On appeal, Appellants contend that the circuit court erred in granting summary judgment in favor of LPP because (1) LPP was not entitled to foreclose on Joan's interest in the subject property as she had no obligations under the promissory note (Note) that the subject mortgage secured, (2) LPP did not prove that it was in possession of the original Note, and (3) Appellants' loan modification application was pending at the time the circuit court granted summary judgment.
Upon careful review of the record and the briefs submitted by the parties and having given due consideration to the arguments advanced and the issues raised by the parties, as well as the relevant statutory and case law, we resolve Appellants points on appeal as follows and affirm.
(1) Appellants contend that the circuit court erred in granting LPP's motion for summary judgment, allowing LPP to foreclose on Joan's interest in the property. Appellants argue that LPP cannot enforce Jessie's obligation under the Note as to Joan's interest in the property because Joan did not sign the Note. Appellants reason that because there is no underlying debt supporting Joan's grant of a mortgage lien as to her interest in the property, the mortgage is a nullity. This argument is without merit.
On May 29, 2007, Jessie made, executed, and delivered to Accredited Home Lenders, Inc., a Note in the amount of $393,000.00. For purposes of securing payment on the Note, Jessie and Joan, as husband and wife and joint tenants, executed a mortgage (Mortgage) dated May 29, 2007, encumbering their property to Mortgage Electronic Registration Systems, Inc. (MERS) as nominee for Accredited Home Lenders, Inc.
It is well established that promissory notes and mortgages are contracts. Beneficial Hawaii, Inc. v. Kida, 96 Hawai‘i 289, 312, 30 P.3d 895, 918 (2001). “Contract terms are interpreted according to their plain, ordinary, and accepted sense in common speech. The court's objective is to ascertain and effectuate the intention of the parties as manifested by the contract in its entirety.” Hawaiian Ass'n of Seventh-Day Adventists v. Wong, 130 Hawai‘i 36, 45, 305 P.3d 452, 461 (2013) (citation and internal quotation marks omitted).
Paragraph 13 of the mortgage specifically states, that:
13. Joint and Several Liability; Co-signers; Successors and Assigns Bound. Borrower covenants and agrees that Borrower's obligations and liability shall be joint and several.
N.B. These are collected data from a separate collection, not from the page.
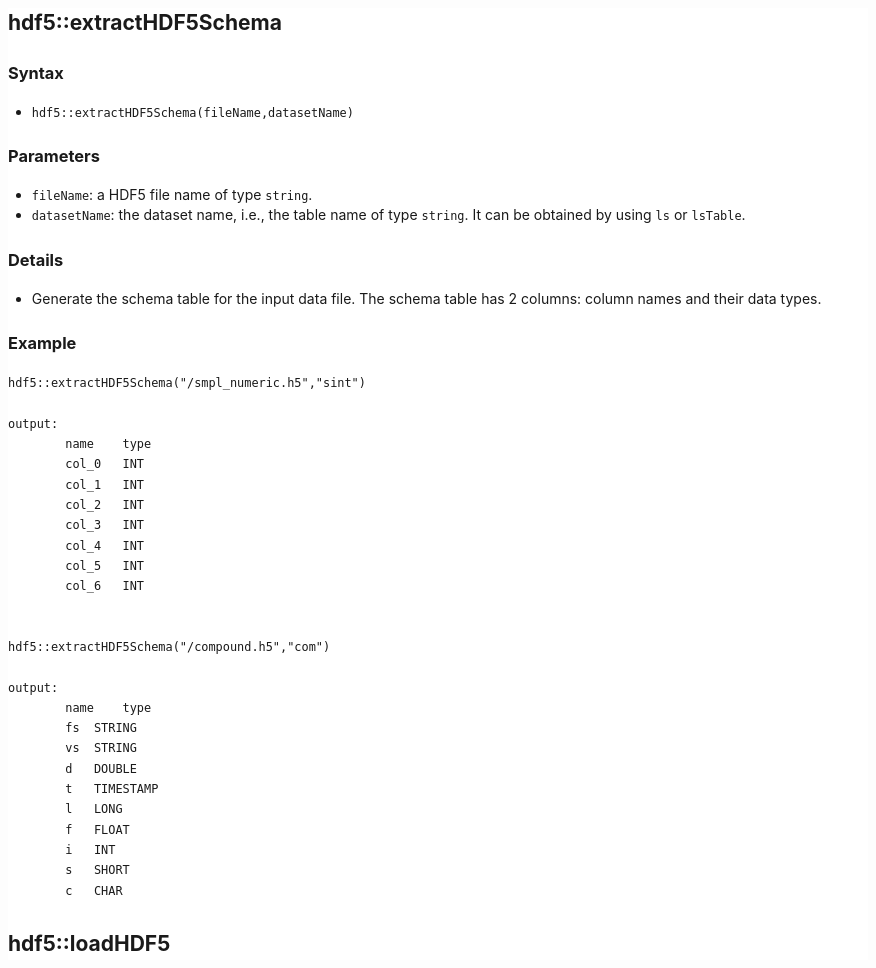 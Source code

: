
 ```
```

## hdf5::extractHDF5Schema

### Syntax

* `hdf5::extractHDF5Schema(fileName,datasetName)`

### Parameters
* `fileName`: a HDF5 file name of type `string`.
* `datasetName`: the dataset name, i.e., the table name of type `string`. It can be obtained by using `ls` or `lsTable`.

### Details
* Generate the schema table for the input data file. The schema table has 2 columns: column names and their data types.

### Example
```
hdf5::extractHDF5Schema("/smpl_numeric.h5","sint")

output:
        name	type
        col_0	INT
        col_1	INT
        col_2	INT
        col_3	INT
        col_4	INT
        col_5	INT
        col_6	INT


hdf5::extractHDF5Schema("/compound.h5","com")

output:
        name	type
        fs	STRING
        vs	STRING
        d	DOUBLE
        t	TIMESTAMP
        l	LONG
        f	FLOAT
        i	INT
        s	SHORT
        c	CHAR
```

## hdf5::loadHDF5
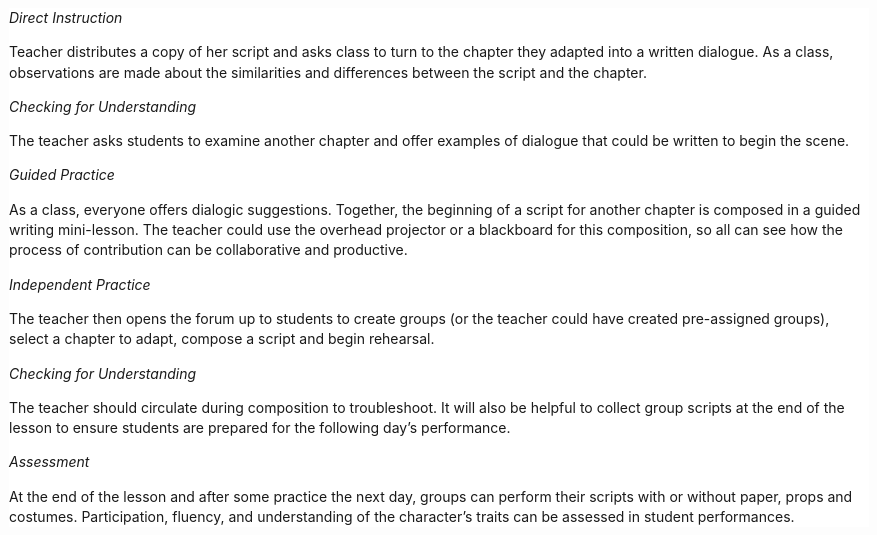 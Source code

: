 <p>
  <i>
   Direct Instruction
  </i>
 </p>
<p>
  Teacher distributes a copy of her script and asks class to turn to the chapter they adapted into a written dialogue. As a class, observations are made about the similarities and differences between the script and the chapter.
 </p>
<p>
  <i>
   Checking for Understanding
  </i>
 </p>
<p>
  The teacher asks students to examine another chapter and offer examples of dialogue that could be written to begin the scene.
 </p>
<p>
  <i>
   Guided Practice
  </i>
 </p>
<p>
  As a class, everyone offers dialogic suggestions. Together, the beginning of a script for another chapter is composed in a guided writing mini-lesson. The teacher could use the overhead projector or a blackboard for this composition, so all can see how the process of contribution can be collaborative and productive.
 </p>
<p>
  <i>
   Independent Practice
  </i>
 </p>
<p>
  The teacher then opens the forum up to students to create groups (or the teacher could have created pre-assigned groups), select a chapter to adapt, compose a script and begin rehearsal.
 </p>
<p>
  <i>
   Checking for Understanding
  </i>
 </p>
<p>
  The teacher should circulate during composition to troubleshoot. It will also be helpful to collect group scripts at the end of the lesson to ensure students are prepared for the following day’s performance.
 </p>
<p>
  <i>
   Assessment
  </i>
 </p>
<p>
  At the end of the lesson and after some practice the next day, groups can perform their scripts with or without paper, props and costumes. Participation, fluency, and understanding of the character’s traits can be assessed in student performances.
 </p>
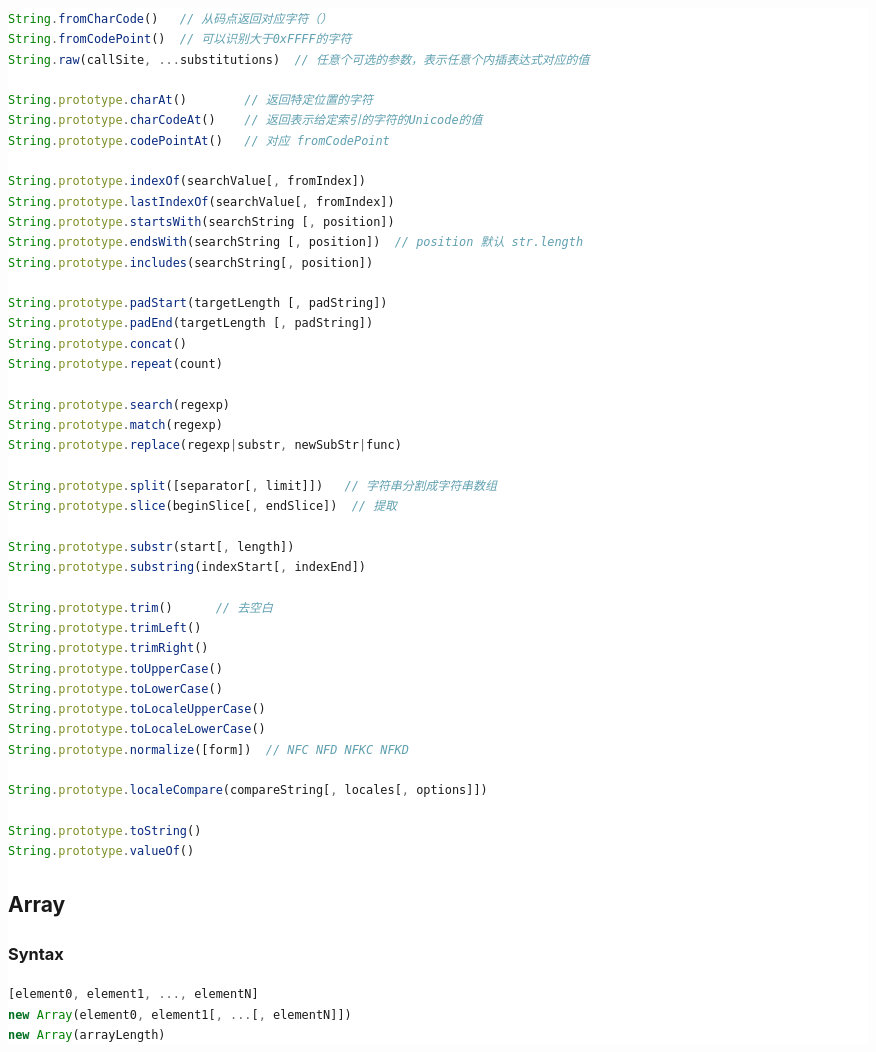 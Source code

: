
 ```js
String.fromCharCode()   // 从码点返回对应字符（）
String.fromCodePoint()  // 可以识别大于0xFFFF的字符
String.raw(callSite, ...substitutions)  // 任意个可选的参数，表示任意个内插表达式对应的值

String.prototype.charAt()        // 返回特定位置的字符
String.prototype.charCodeAt()    // 返回表示给定索引的字符的Unicode的值
String.prototype.codePointAt()   // 对应 fromCodePoint

String.prototype.indexOf(searchValue[, fromIndex])
String.prototype.lastIndexOf(searchValue[, fromIndex])
String.prototype.startsWith(searchString [, position])
String.prototype.endsWith(searchString [, position])  // position 默认 str.length
String.prototype.includes(searchString[, position])

String.prototype.padStart(targetLength [, padString])
String.prototype.padEnd(targetLength [, padString])
String.prototype.concat()
String.prototype.repeat(count)

String.prototype.search(regexp)
String.prototype.match(regexp)
String.prototype.replace(regexp|substr, newSubStr|func)

String.prototype.split([separator[, limit]])   // 字符串分割成字符串数组
String.prototype.slice(beginSlice[, endSlice])  // 提取

String.prototype.substr(start[, length])
String.prototype.substring(indexStart[, indexEnd])

String.prototype.trim()      // 去空白
String.prototype.trimLeft()
String.prototype.trimRight()
String.prototype.toUpperCase()
String.prototype.toLowerCase()
String.prototype.toLocaleUpperCase()
String.prototype.toLocaleLowerCase()
String.prototype.normalize([form])  // NFC NFD NFKC NFKD

String.prototype.localeCompare(compareString[, locales[, options]])

String.prototype.toString()
String.prototype.valueOf()
```

## Array

### Syntax

```js
[element0, element1, ..., elementN]
new Array(element0, element1[, ...[, elementN]])
new Array(arrayLength)
```
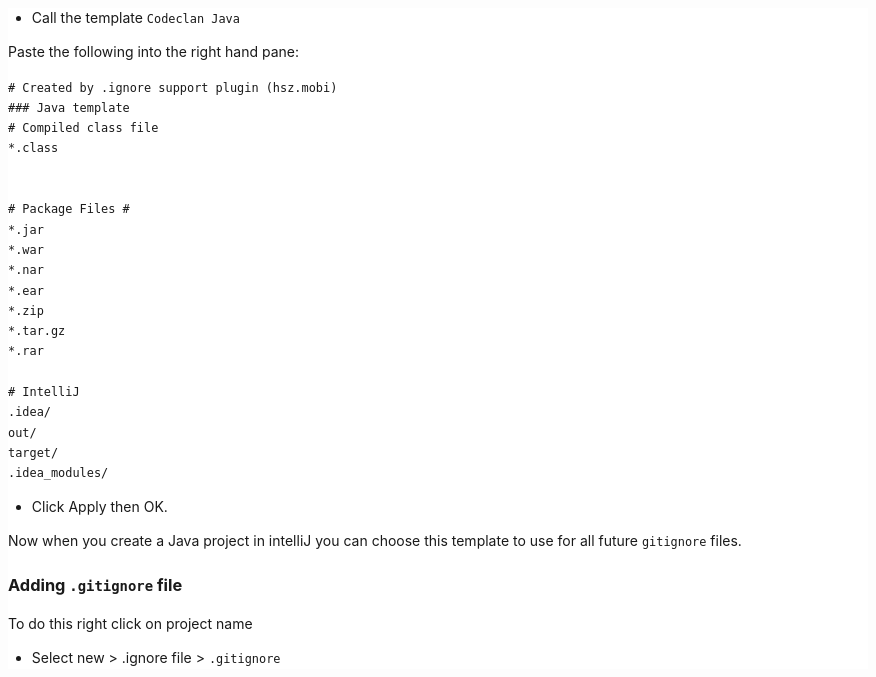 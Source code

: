  - Call the template `Codeclan Java`

 Paste the following into the right hand pane:

```
# Created by .ignore support plugin (hsz.mobi)
### Java template
# Compiled class file
*.class


# Package Files #
*.jar
*.war
*.nar
*.ear
*.zip
*.tar.gz
*.rar

# IntelliJ
.idea/
out/
target/
.idea_modules/

```

- Click Apply then OK.


Now when you create a Java project in intelliJ you can choose this template to use for all future `gitignore` files.

### Adding `.gitignore` file

To do this right click on project name

- Select new > .ignore file > `.gitignore`
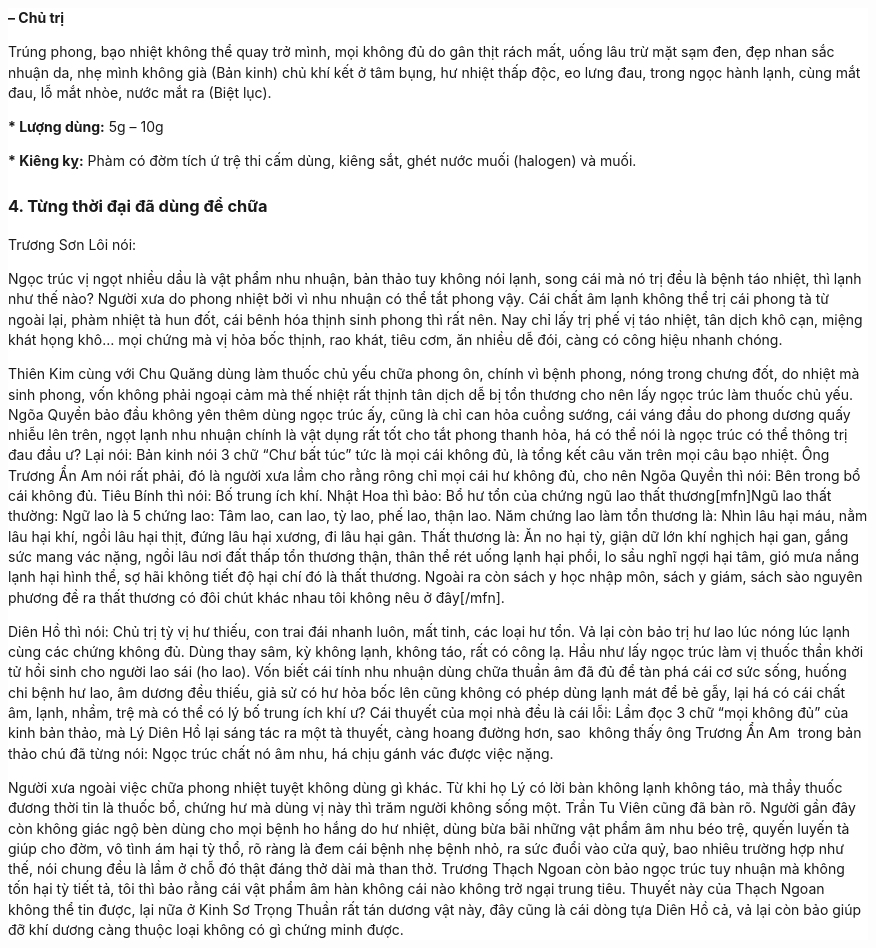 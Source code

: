 **– Chủ trị**

Trúng phong, bạo nhiệt không thể quay trở mình, mọi không đủ do gân thịt rách mất, uống lâu trừ mặt sạm đen, đẹp nhan sắc nhuận da, nhẹ mình không già (Bản kinh) chủ khí kết ở tâm bụng, hư nhiệt thấp độc, eo lưng đau, trong ngọc hành lạnh, cùng mắt đau, lỗ mắt nhòe, nước mắt ra (Biệt lục).

**\* Lượng dùng:** 5g – 10g

**\* Kiêng kỵ:** Phàm có đờm tích ứ trệ thi cấm dùng, kiêng sắt, ghét nước muối (halogen) và muối.

### 4. Từng thời đại đã dùng để chữa

Trương Sơn Lôi nói:

Ngọc trúc vị ngọt nhiều dầu là vật phẩm nhu nhuận, bản thảo tuy không nói lạnh, song cái mà nó trị đều là bệnh táo nhiệt, thì lạnh như thế nào? Người xưa do phong nhiệt bởi vì nhu nhuận có thể tắt phong vậy. Cái chất âm lạnh không thể trị cái phong tà từ ngoài lại, phàm nhiệt tà hun đốt, cái bênh hóa thịnh sinh phong thì rất nên. Nay chỉ lấy trị phế vị táo nhiệt, tân dịch khô cạn, miệng khát họng khô… mọi chứng mà vị hỏa bốc thịnh, rao khát, tiêu cơm, ăn nhiều dễ đói, càng có công hiệu nhanh chóng.

Thiên Kim cùng với Chu Quăng dùng làm thuốc chủ yếu chữa phong ôn, chính vì bệnh phong, nóng trong chưng đốt, do nhiệt mà sinh phong, vốn không phải ngoại cảm mà thế nhiệt rất thịnh tân dịch dễ bị tổn thương cho nên lấy ngọc trúc làm thuốc chủ yếu. Ngõa Quyền bảo đầu không yên thêm dùng ngọc trúc ấy, cũng là chỉ can hỏa cuồng sướng, cái váng đầu do phong dương quấy nhiễu lên trên, ngọt lạnh nhu nhuận chính là vật dụng rất tốt cho tắt phong thanh hỏa, há có thể nói là ngọc trúc có thể thông trị đau đầu ư? Lại nói: Bản kinh nói 3 chữ “Chư bất túc” tức là mọi cái không đủ, là tổng kết câu văn trên mọi câu bạo nhiệt. Ông Trương Ẩn Am nói rất phải, đó là người xưa lầm cho rằng rông chỉ mọi cái hư không đủ, cho nên Ngõa Quyền thì nói: Bên trong bổ cái không đủ. Tiêu Bính thì nói: Bố trung ích khí. Nhật Hoa thì bảo: Bổ hư tổn của chứng ngũ lao thất thương[mfn]Ngũ lao thất thường: Ngữ lao là 5 chứng lao: Tâm lao, can lao, tỳ lao, phế lao, thận lao. Năm chứng lao làm tổn thương là: Nhìn lâu hại máu, nằm lâu hại khí, ngồi lâu hại thịt, đứng lâu hại xương, đi lâu hại gân. Thất thương là: Ăn no hại tỳ, giận dữ lớn khí nghịch hại gan, gắng sức mang vác nặng, ngồi lâu nơi đất thấp tổn thương thận, thân thể rét uống lạnh hại phổi, lo sầu nghĩ ngợi hại tâm, gió mưa nắng lạnh hại hình thể, sợ hãi không tiết độ hại chí đó là thất thương. Ngoài ra còn sách y học nhập môn, sách y giám, sách sào nguyên phương đề ra thất thương có đôi chút khác nhau tôi không nêu ở đây[/mfn].

Diên Hồ thì nói: Chủ trị tỳ vị hư thiếu, con trai đái nhanh luôn, mất tinh, các loại hư tổn. Vả lại còn bảo trị hư lao lúc nóng lúc lạnh cùng các chứng không đủ. Dùng thay sâm, kỳ không lạnh, không táo, rất có công lạ. Hầu như lấy ngọc trúc làm vị thuốc thần khởi tử hồi sinh cho người lao sái (ho lao). Vốn biết cái tính nhu nhuận dùng chữa thuần âm đã đủ để tàn phá cái cơ sức sống, huống chi bệnh hư lao, âm dương đều thiếu, giả sử có hư hỏa bốc lên cũng không có phép dùng lạnh mát để bẻ gẫy, lại há có cái chất âm, lạnh, nhầm, trệ mà có thể có lý bố trung ích khí ư? Cái thuyết của mọi nhà đều là cái lỗi: Lầm đọc 3 chữ “mọi không đủ” của kinh bản thảo, mà Lý Diên Hồ lại sáng tác ra một tà thuyết, càng hoang đường hơn, sao  không thấy ông Trương Ẩn Am  trong bản thảo chú đã từng nói: Ngọc trúc chất nó âm nhu, há chịu gánh vác được việc nặng.

Người xưa ngoài việc chữa phong nhiệt tuyệt không dùng gì khác. Từ khi họ Lý có lời bàn không lạnh không táo, mà thầy thuốc đương thời tin là thuốc bổ, chứng hư mà dùng vị này thì trăm người không sống một. Trần Tu Viên cũng đã bàn rõ. Người gần đây còn không giác ngộ bèn dùng cho mọi bệnh ho hắng do hư nhiệt, dùng bừa bãi những vật phẩm âm nhu béo trệ, quyến luyến tà giúp cho đờm, vô tình ám hại tỳ thổ, rõ ràng là đem cái bệnh nhẹ bệnh nhỏ, ra sức đuổi vào cửa quỷ, bao nhiêu trường hợp như thế, nói chung đều là lầm ở chỗ đó thật đáng thở dài mà than thở. Trương Thạch Ngoan còn bảo ngọc trúc tuy nhuận mà không tốn hại tỳ tiết tả, tôi thì bảo rằng cái vật phẩm âm hàn không cái nào không trở ngại trung tiêu. Thuyết này của Thạch Ngoan không thể tin được, lại nữa ở Kinh Sơ Trọng Thuần rất tán dương vật này, đây cũng là cái dòng tựa Diên Hồ cả, vả lại còn bảo giúp đỡ khí dương càng thuộc loại không có gì chứng minh được.
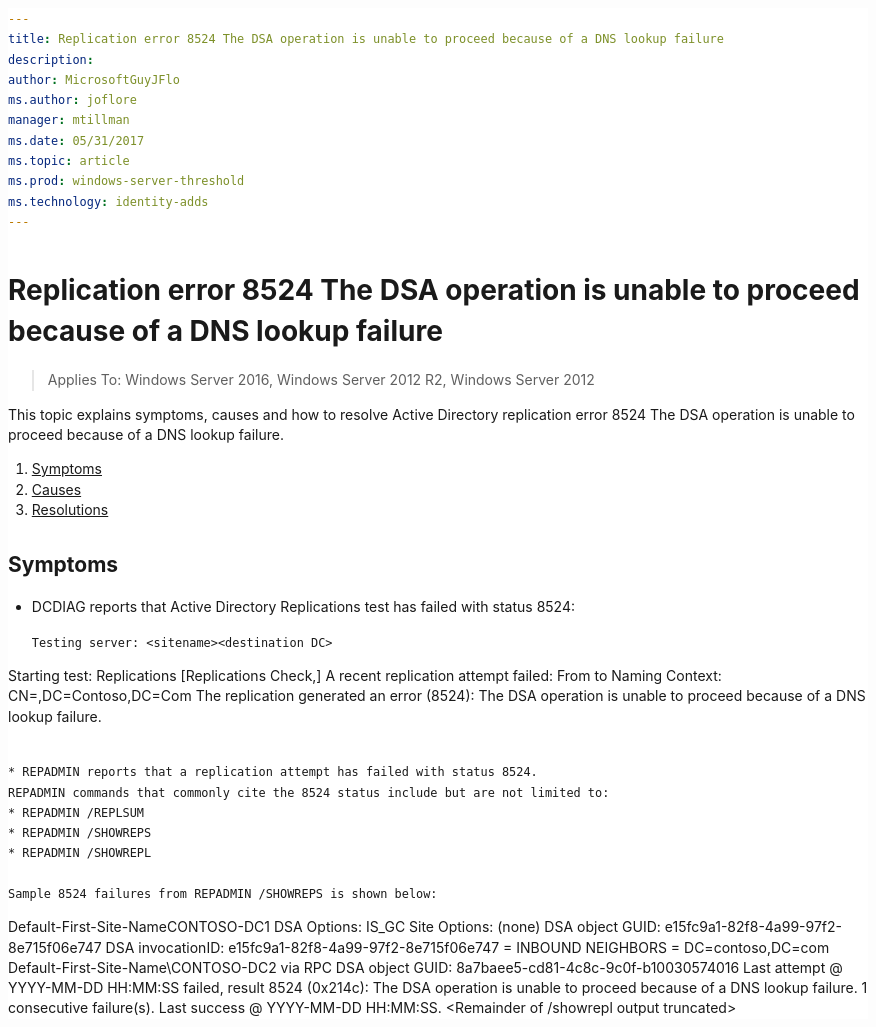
 ```yaml
---
title: Replication error 8524 The DSA operation is unable to proceed because of a DNS lookup failure
description:
author: MicrosoftGuyJFlo
ms.author: joflore
manager: mtillman
ms.date: 05/31/2017
ms.topic: article
ms.prod: windows-server-threshold
ms.technology: identity-adds
---
```


# Replication error 8524 The DSA operation is unable to proceed because of a DNS lookup failure

>Applies To: Windows Server 2016, Windows Server 2012 R2, Windows Server 2012

This topic explains symptoms, causes and how to resolve Active Directory replication error 8524 The DSA operation is unable to proceed because of a DNS lookup failure.

1. [Symptoms](#symptoms)
2. [Causes](#causes)
3. [Resolutions](#resolutions)

## Symptoms

* DCDIAG reports that Active Directory Replications test has failed with status 8524:

   ```
   Testing server: <sitename><destination DC>
Starting test: Replications
[Replications Check,<destination DC>] A recent replication attempt failed:
From <source DC> to <destination dc>
Naming Context: 
CN=<DN path for failing directory partition>,DC=Contoso,DC=Com
The replication generated an error (8524):
The DSA operation is unable to proceed because of a DNS lookup failure.
   ```

* REPADMIN reports that a replication attempt has failed with status 8524. 
   REPADMIN commands that commonly cite the 8524 status include but are not limited to:
   * REPADMIN /REPLSUM
   * REPADMIN /SHOWREPS
   * REPADMIN /SHOWREPL
          
   Sample 8524 failures from REPADMIN /SHOWREPS is shown below:

   ```
   Default-First-Site-NameCONTOSO-DC1
   DSA Options: IS_GC 
   Site Options: (none)
   DSA object GUID: e15fc9a1-82f8-4a99-97f2-8e715f06e747
   DSA invocationID: e15fc9a1-82f8-4a99-97f2-8e715f06e747
   = INBOUND NEIGHBORS =
   DC=contoso,DC=com
   Default-First-Site-Name\CONTOSO-DC2 via RPC
   DSA object GUID: 8a7baee5-cd81-4c8c-9c0f-b10030574016
   Last attempt @ YYYY-MM-DD HH:MM:SS failed, result 8524 (0x214c):
   <codeFeaturedElement>The DSA operation is unable to proceed because of a DNS lookup failure.</codeFeaturedElement>
   1 consecutive failure(s).
   Last success @ YYYY-MM-DD HH:MM:SS. 
   <Remainder of /showrepl output truncated> 
   ```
However, any Borrower who co-signs this Security Instrument but does not execute the Note (a “co-signer”): (a) is co-signing this Security Instrument only to mortgage, grant and convey the co-signer's interest in the property under the terms of this Security Instrument; (b) is not personally obligated to pay the sums secured by this Security Instrument; and (c) agrees that Lender and any other Borrower can agree to extend, modify, forbear or make any accommodations with regard to the terms of this Security Instrument or the Note without the co-signer's consent.
The Mortgage defines “Borrower” as “JESSE NIERVA DOCTOLERO AND JOAN BARENG DOCTOLERO, HUSBAND AND WIFE, AS JOINT TENANTS,” thus, explicitly designating Joan as “Borrower” under the terms of the mortgage. Further, the Mortgage provides that by signing the mortgage, “Borrower” accepts and agrees to the terms and covenants contained in the mortgage. Here, Joan initialed each page of the mortgage and signed her name above the signature line for “Borrower.” The Appellants do not dispute that Joan is a “Borrower” under the terms of the mortgage or that she is not a signatory to the Note. As such, Joan is a “co-signer” pursuant to Paragraph 13 of the Mortgage, making it indisputable that Joan, while not personally liable for the sums under the Note, pledges her interest in the property to secure payment of the Note. The language in the mortgage between the Lender and both Jesse and Joan, unambiguously evidences the parties' intent to subject Joan's interest in the property to the terms of the mortgage. Joan signed the mortgage, knew the amount owed under the Note, and consented to creating a lien on the property to secure the Note.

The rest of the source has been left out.